''Get moving! Come on, get moving?
I botched the gears in through their worn shafts and we went forward again, shunting into the truck ahead and sliding into the clearway and getting some speed up. No trap, then, according to Karasov's behaviour: I'd been overestimating things — whatever he'd been doing and whoever he'd been busy working for he was still a burnt-out case.
'If you've got a gun on you, Karasov, I don't want you to use it. Do you understand?' He didn't answer. 'We may run into a road check between here and the coast and I don't want you to pull a gun on anyone. Do you understand?
He flinched again and a hand disappeared and he brought out a Soviet military JK-3. I took it from him and checked the safety-catch and shoved the thing under the seat.
'Who are they using? Who are the Chinese using?'
'They're being serviced through Zurich.'
The Rinker cell. Rinker had been a Swiss. But they'd used local agents: the two men on the train, one of them a Latvian. I didn't know about the third man, the other man: he'd looked European.
So Peking was worried about Washington and Moscow getting round a table in Vienna next month and they'd seized a chance in a lifetime: if they could get hold of a tape or Karasov himself and hit the American news media with the message that the Soviets had indeed sunk the Cetacea with a hundred and five lives on board they could scuttle the summit conference and leave that on the bottom too.
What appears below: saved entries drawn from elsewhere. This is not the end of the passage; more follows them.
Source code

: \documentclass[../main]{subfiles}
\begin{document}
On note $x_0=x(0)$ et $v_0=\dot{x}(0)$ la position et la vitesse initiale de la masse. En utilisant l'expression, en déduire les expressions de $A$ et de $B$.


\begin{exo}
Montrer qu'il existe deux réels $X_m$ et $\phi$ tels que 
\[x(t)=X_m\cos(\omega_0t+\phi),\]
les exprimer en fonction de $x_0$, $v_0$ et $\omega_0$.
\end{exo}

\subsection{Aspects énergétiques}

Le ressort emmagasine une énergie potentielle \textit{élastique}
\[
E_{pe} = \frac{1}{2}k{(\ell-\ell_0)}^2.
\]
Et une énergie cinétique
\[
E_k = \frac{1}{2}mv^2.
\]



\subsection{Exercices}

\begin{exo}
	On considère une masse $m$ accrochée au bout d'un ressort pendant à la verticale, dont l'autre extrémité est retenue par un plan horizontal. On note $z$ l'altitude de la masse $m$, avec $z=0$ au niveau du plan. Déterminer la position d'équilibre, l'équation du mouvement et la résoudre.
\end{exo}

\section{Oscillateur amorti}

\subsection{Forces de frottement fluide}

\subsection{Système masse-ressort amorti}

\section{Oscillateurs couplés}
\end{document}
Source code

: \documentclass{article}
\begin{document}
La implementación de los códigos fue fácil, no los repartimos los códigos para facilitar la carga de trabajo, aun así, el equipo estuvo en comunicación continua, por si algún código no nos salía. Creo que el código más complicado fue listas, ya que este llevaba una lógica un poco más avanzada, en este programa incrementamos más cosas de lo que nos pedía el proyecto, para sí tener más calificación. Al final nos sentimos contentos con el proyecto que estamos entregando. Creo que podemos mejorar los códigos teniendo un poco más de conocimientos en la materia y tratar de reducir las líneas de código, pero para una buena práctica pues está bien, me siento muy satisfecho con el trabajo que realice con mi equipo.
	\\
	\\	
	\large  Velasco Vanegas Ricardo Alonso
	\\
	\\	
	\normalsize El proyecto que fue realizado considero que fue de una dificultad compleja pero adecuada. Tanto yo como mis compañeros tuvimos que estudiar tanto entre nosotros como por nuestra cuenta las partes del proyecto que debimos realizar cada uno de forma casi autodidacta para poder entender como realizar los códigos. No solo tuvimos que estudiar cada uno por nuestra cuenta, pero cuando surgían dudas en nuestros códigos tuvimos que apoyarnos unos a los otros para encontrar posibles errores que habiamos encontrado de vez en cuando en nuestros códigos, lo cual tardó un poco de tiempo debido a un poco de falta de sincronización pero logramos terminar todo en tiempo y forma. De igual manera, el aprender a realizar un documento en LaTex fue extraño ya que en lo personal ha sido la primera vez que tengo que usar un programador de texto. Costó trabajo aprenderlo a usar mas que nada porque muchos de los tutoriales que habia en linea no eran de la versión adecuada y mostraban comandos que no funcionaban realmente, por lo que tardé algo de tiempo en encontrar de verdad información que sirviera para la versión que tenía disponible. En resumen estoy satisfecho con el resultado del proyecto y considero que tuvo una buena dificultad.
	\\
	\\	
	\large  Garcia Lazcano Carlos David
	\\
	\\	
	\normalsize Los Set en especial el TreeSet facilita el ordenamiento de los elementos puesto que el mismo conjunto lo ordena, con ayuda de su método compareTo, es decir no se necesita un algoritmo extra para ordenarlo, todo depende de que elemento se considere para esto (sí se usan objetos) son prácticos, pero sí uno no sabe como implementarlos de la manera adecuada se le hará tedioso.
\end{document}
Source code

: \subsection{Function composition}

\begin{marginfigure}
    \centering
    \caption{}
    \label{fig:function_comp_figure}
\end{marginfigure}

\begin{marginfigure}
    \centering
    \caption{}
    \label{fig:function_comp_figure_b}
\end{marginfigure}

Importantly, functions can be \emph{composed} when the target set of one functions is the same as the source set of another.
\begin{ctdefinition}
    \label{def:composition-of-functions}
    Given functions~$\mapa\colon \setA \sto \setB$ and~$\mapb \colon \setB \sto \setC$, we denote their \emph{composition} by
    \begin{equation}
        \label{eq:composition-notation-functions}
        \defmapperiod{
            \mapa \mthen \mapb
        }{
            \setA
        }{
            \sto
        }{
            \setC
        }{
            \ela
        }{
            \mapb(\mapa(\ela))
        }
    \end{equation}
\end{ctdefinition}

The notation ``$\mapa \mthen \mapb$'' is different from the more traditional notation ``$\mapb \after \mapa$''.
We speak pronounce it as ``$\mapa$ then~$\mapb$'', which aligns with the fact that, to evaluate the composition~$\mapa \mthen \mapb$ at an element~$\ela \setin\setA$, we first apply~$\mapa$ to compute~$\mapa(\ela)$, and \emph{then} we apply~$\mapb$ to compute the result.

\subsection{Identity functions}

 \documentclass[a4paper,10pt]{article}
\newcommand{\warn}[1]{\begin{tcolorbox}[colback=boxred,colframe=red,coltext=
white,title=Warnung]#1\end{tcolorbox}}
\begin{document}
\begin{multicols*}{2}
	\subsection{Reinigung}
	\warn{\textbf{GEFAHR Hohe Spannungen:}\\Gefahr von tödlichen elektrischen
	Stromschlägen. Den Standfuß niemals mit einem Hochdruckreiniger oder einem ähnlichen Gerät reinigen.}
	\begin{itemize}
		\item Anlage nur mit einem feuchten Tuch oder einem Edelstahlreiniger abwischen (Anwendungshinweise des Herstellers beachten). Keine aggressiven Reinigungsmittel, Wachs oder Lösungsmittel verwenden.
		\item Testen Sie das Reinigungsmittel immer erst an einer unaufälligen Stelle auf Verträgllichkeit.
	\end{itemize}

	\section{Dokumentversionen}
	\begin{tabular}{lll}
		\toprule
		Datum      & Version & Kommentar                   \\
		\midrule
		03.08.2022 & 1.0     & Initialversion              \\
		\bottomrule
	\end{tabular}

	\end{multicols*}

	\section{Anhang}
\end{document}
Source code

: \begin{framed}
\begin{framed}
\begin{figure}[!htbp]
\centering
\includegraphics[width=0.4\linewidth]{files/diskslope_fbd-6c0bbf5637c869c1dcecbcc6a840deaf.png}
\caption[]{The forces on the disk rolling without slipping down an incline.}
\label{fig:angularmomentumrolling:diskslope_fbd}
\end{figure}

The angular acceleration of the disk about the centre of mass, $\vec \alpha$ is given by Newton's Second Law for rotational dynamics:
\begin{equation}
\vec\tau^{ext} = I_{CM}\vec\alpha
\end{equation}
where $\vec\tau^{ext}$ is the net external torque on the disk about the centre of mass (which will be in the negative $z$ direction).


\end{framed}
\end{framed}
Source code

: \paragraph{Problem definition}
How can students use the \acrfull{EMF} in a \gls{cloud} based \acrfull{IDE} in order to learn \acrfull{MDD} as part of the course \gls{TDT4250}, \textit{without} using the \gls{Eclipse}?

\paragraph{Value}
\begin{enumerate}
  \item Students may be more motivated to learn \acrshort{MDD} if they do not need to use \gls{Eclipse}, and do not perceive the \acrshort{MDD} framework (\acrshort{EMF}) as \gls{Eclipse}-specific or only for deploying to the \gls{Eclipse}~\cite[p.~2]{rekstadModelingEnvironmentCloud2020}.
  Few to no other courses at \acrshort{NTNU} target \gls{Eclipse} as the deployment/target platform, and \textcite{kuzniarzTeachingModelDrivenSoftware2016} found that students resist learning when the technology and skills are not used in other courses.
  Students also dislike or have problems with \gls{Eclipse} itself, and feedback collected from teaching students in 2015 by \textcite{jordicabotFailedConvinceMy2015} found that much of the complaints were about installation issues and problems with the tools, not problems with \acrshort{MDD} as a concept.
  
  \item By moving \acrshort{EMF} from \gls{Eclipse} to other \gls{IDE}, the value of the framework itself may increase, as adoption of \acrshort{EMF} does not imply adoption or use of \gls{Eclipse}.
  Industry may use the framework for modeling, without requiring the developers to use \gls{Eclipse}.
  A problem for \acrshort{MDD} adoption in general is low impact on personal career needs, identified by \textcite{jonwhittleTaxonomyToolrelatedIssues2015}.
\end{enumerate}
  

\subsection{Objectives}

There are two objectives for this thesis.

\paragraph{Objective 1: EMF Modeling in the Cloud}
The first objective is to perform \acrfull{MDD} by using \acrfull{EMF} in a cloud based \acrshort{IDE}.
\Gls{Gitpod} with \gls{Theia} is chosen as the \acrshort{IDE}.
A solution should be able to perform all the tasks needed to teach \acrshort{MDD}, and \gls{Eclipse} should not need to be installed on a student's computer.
'So why didn't you sell them the tape?' He didn't answer. 'Wasn't the money good enough?'
The truck ahead of us was putting on more speed and I took up the slack; we were making nearly forty kph over sanded ruts. There was a lot of honking behind us in the distance; I supposed the fanner's vehicle was blocking the road because he still couldn't find any petrol.
'They wanted me to go in front of journalists, in Moscow.'
'Didn't they know you'd done a tape for them?'
'Yes. They knew.'
'Then why — come on Karasov I want some fucking information.'
'They knew I had a tape but they said they wanted me to be there too at the broadcast.'
'What was their price?'
'A million US dollars.' I looked at him. 'So why didn't you take it?'
'I knew then how serious things were. There was some talk at the naval base about the summit conference having gone down with the submarine, that kind of thing. So I told my contact the tape had-'
'Your contact for Peking?'
'Yes. I told him the tape had been accidentally wiped out when I'd passed through one of the power-station rooms. They said they still wanted me to make a broadcast, and for the same money. They also said that if I wouldn't do it, they'd blow me to the KGB.'
'That was when you got out?'
'Yes.'
'I still don't understand why you turned them down.' He leaned towards me and a light came into his wet brown eyes. 'I was making a little on the side, don't you see, I was selling a few things to the Chinese from time to time because it wasn't doing London any harm, it wasn't anything I was keeping back from your people, it was simply a matter of duplication, don't you understand, I wasn't doubling, I was only augmenting my income. London came first with me. I'm not a man completely without loyalty, I didn't do anything that isn't done among — among-' he waved a gloved hand — 'among business people all over the world, but when I saw how serious things were, with the summit in jeopardy and the headlines talking about it every day, I backed out of my commitment with the Chinese and went to ground.'
'You turned down a million American dollars?'
'Yes. Do you think money is everything? Do you-'
'You got frightened, that was all, it got too big for you?' He gave a kind of sob and I kicked the throttle and started a slide and smashed the sidelight off an abandoned trailer with the rear of the truck and got control again, slowed again, it wasn't for me to judge the poor bastard, what the hell did I know about the things I'd do if the pressure got too much or a deal got too hot to handle, I wasn't this man and I hadn't faced what he had faced, I wasn't my brother's keeper, nor his judge.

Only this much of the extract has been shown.